The key to Draper's character, of course, is that he's not Don Draper. He stole the dog-tags from a dead soldier, turned a permanent back on his home and family, and created himself de novo. His life looks pretty good, for a moment; but viewers are reminded at almost every turn that he is fundamentally not real, that he is a liar of such profundity that, in a sense, he has no longer exists as a human being. Or, to put it in the quaint language of Carl Jung, he has lost his soul.
Draper's a TV character -- on cable, no less -- so naturally he has more depth and credibility than the president of Liberty University's seminary.
Still, we are fascinated by reports that Ergun M. Caner, whose middle name may be Mehmet or Michael, depending upon which document he is signing, has built a career around the story that he was a teen-aged Jihadist, who converted to Christianity. Well, no. What fascinates us are the emerging reports that it's a big old tissue of lies.

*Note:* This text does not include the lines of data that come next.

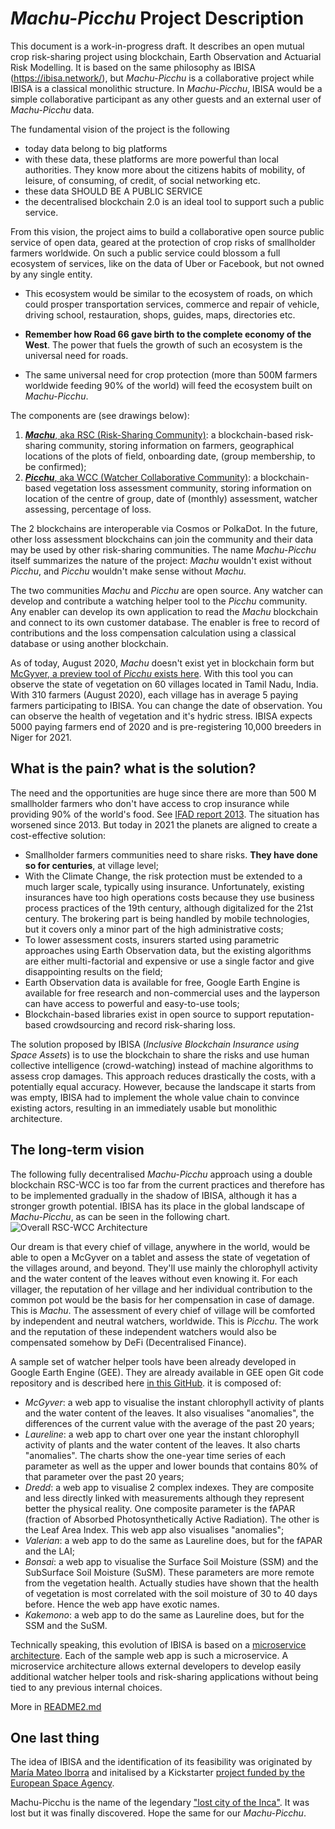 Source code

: # _Machu-Picchu_ Project Description
This document is a work-in-progress draft. It describes an open mutual crop risk-sharing project using blockchain, Earth Observation and Actuarial Risk Modelling. It is based on the same philosophy as IBISA (https://ibisa.network/), but _Machu-Picchu_ is a collaborative project while IBISA is a classical monolithic structure. In _Machu-Picchu_, IBISA would be a simple collaborative participant as any other guests and an external user of _Machu-Picchu_ data. 

The fundamental vision of the project is the following
* today data belong to big platforms
* with these data, these platforms are more powerful than local authorities. They know more about the citizens habits of mobility, of leisure, of consuming, of credit, of social networking etc.
* these data SHOULD BE A PUBLIC SERVICE
* the decentralised blockchain 2.0 is an ideal tool to support such a public service.

From this vision, the project aims to build a collaborative open source public service of open data, geared at the protection of crop risks of smallholder farmers worldwide. On such a public service could blossom a full ecosystem of services, like on the data of Uber or Facebook, but not owned by any single entity. 

* This ecosystem would be similar to the ecosystem of roads, on which could prosper transportation services, commerce and repair of vehicle, driving school, restauration, shops, guides, maps, directories etc. 

* **Remember how Road 66 gave birth to the complete economy of the West**. The power that fuels the growth of such an ecosystem is the universal need for roads. 

* The same universal need for crop protection (more than 500M farmers worldwide feeding 90% of the world) will feed the ecosystem built on _Machu-Picchu_.

The components are (see drawings below):

1. [**_Machu_**, aka RSC (Risk-Sharing Community)](https://github.com/kvutien/Top-Level/tree/master/RSC): a blockchain-based risk-sharing community, storing information on farmers, geographical locations of  the plots of field, onboarding date, (group membership, to be confirmed);
2. [**_Picchu_**, aka WCC (Watcher Collaborative Community)](https://github.com/kvutien/Top-Level/tree/master/WCC): a blockchain-based vegetation loss assessment community, storing information on location of the centre of group, date of (monthly) assessment, watcher assessing, percentage of loss.

The 2 blockchains are interoperable via Cosmos or PolkaDot. In the future, other loss assessment blockchains can join the community and their data may be used by other risk-sharing communities. The name _Machu-Picchu_ itself summarizes the nature of the project: _Machu_ wouldn't exist without _Picchu_, and _Picchu_ wouldn't make sense without _Machu_.

The two communities _Machu_ and _Picchu_ are open source. Any watcher can develop and contribute a watching helper tool to the _Picchu_ community. Any enabler can develop its own application to read the _Machu_ blockchain and connect to its own customer database. The enabler is free to record of contributions and the loss compensation calculation using a classical database or using another blockchain.

As of today, August 2020, _Machu_ doesn't exist yet in blockchain form but [McGyver, a preview tool of _Picchu_ exists here](https://ibisa.users.earthengine.app/view/mcgyver3). With this tool you can observe the state of vegetation on 60 villages located in Tamil Nadu, India. With 310 farmers (August 2020), each village has in average 5 paying farmers participating to IBISA. You can change the date of observation. You can observe the health of vegetation and it's hydric stress. IBISA expects 5000 paying farmers end of 2020 and is pre-registering 10,000 breeders in Niger for 2021.

## What is the pain? what is the solution?
The need and the opportunities are huge since there are more than 500 M smallholder farmers who don't have access to crop insurance while providing 90% of the world's food. See [IFAD report 2013](https://www.ifad.org/documents/38714170/40706188/Smallholders+can+feed+the+world_e.pdf/460ca6c2-7621-40d8-9f79-a56f6f8fa75e). The situation has worsened since 2013. But today in 2021 the planets are aligned to create a cost-effective solution:
* Smallholder farmers communities need to share risks. **They have done so for centuries**, at village level;
* With the Climate Change, the risk protection must be extended to a much larger scale, typically using insurance. Unfortunately, existing insurances have too high operations costs because they use business process practices of the 19th century, although digitalized for the 21st century. The brokering part is being handled by mobile technologies, but it covers only a minor part of the high administrative costs;
* To lower assessment costs, insurers started using parametric approaches using Earth Observation data, but the existing algorithms are either multi-factorial and expensive or use a single factor and give disappointing results on the field;
* Earth Observation data is available for free, Google Earth Engine is available for free research and non-commercial uses and the layperson can have access to powerful and easy-to-use tools;
* Blockchain-based libraries exist in open source to support reputation-based crowdsourcing and record risk-sharing loss.

The solution proposed by IBISA (_Inclusive Blockchain Insurance using Space Assets_) is to use the blockchain to share the risks and use human collective intelligence (crowd-watching) instead of machine algorithms to assess crop damages. This approach reduces drastically the costs, with a potentially equal accuracy. However, because the landscape it starts from was empty, IBISA had to implement the whole value chain to convince existing actors, resulting in an immediately usable but monolithic architecture. 

## The long-term vision
The following fully decentralised _Machu-Picchu_ approach using a double blockchain RSC-WCC is too far from the current practices and therefore has to be implemented gradually in the shadow of IBISA, although it has a stronger growth potential. IBISA has its place in the global landscape of _Machu-Picchu_, as can be seen in the following chart. ![Overall RSC-WCC Architecture](https://raw.githubusercontent.com/kvutien/Top-Level/master/common/images/20200717%20RSC-WCC%20Overall%20Architecture.png)

Our dream is that every chief of village, anywhere in the world, would be able to open a McGyver on a tablet and assess the state of vegetation of the villages around, and beyond. They'll use mainly the chlorophyll activity and the water content of the leaves without even knowing it. For each villager, the reputation of her village and her individual contribution to the common pot would be the basis for her compensation in case of damage. This is _Machu_. The assessment of every chief of village will be comforted by independent and neutral watchers, worldwide. This is _Picchu_. The work and the reputation of these independent watchers would also be compensated somehow by DeFi (Decentralised Finance).

A sample set of watcher helper tools have been already developed in Google Earth Engine (GEE). They are already available in GEE open Git code repository and is described here [in this GitHub](https://github.com/kvutien/Top-Level/tree/master/WCC). it is composed of:
* _McGyver_: a web app to visualise the instant chlorophyll activity of plants and the water content of the leaves. It also visualises "anomalies", the differences of the current value with the average of the past 20 years;
* _Laureline_: a web app to chart over one year the instant chlorophyll activity of plants and the water content of the leaves. It also charts "anomalies". The charts show the one-year time series of each parameter as well as the upper and lower bounds that contains 80% of that parameter over the past 20 years;
* _Dredd_: a web app to visualise 2 complex indexes. They are composite and less directly linked with measurements although they represent better the physical reality. One composite parameter is the fAPAR (fraction of Absorbed Photosynthetically Active Radiation). The other is the Leaf Area Index. This web app also visualises "anomalies";
* _Valerian_: a web app to do the same as Laureline does, but for the fAPAR and the LAI;
* _Bonsai_: a web app to visualise the Surface Soil Moisture (SSM) and the SubSurface Soil Moisture (SuSM). These parameters are more remote from the vegetation health. Actually studies have shown that the health of vegetation is most correlated with the soil moisture of 30 to 40  days before. Hence the web app have exotic names.
* _Kakemono_: a web app to do the same as Laureline does, but for the SSM and the SuSM.

Technically speaking, this evolution of IBISA is based on a [microservice architecture](https://en.wikipedia.org/wiki/Microservices). Each of the sample web app is such a microservice. A microservice architecture allows external developers to develop easily additional watcher helper tools and risk-sharing applications without being tied to any previous internal choices.

More in [README2.md](https://github.com/kvutien/Top-Level/blob/master/README2.md)

## One last thing
The idea of IBISA and the identification of its feasibility was originated by [María Mateo Iborra](https://www.linkedin.com/in/mariamateoiborra/) and initalised by a Kickstarter [project funded by the European Space Agency](https://business.esa.int/projects/ibisa-1).

Machu-Picchu is the name of the legendary ["lost city of the Inca"](https://en.wikipedia.org/wiki/Machu_Picchu). It was lost but it was finally discovered. Hope the same for our _Machu-Picchu_.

Caner's story -- the one he tells, not the one that appears to be true -- is the sort of radical "I once was blind but now I see" conversion tale beloved by the soi-disant "Evangelical" tradition. But if it is false, as it certainly appears to be, the story could do more than discredit Liberty University, a work of supererogation in any case. It could, just possibly, cause people to consider the likelihood that radical epiphanies are remembered and retold more frequently than they are in fact experienced. This, in turn, might lead to a reconsideration of the central myth of popular "evangelicalism," which is that authentic Christianity requires of everybody a Damascus Road experience, and it is never enough "merely" to have been baptized and raised in the faith.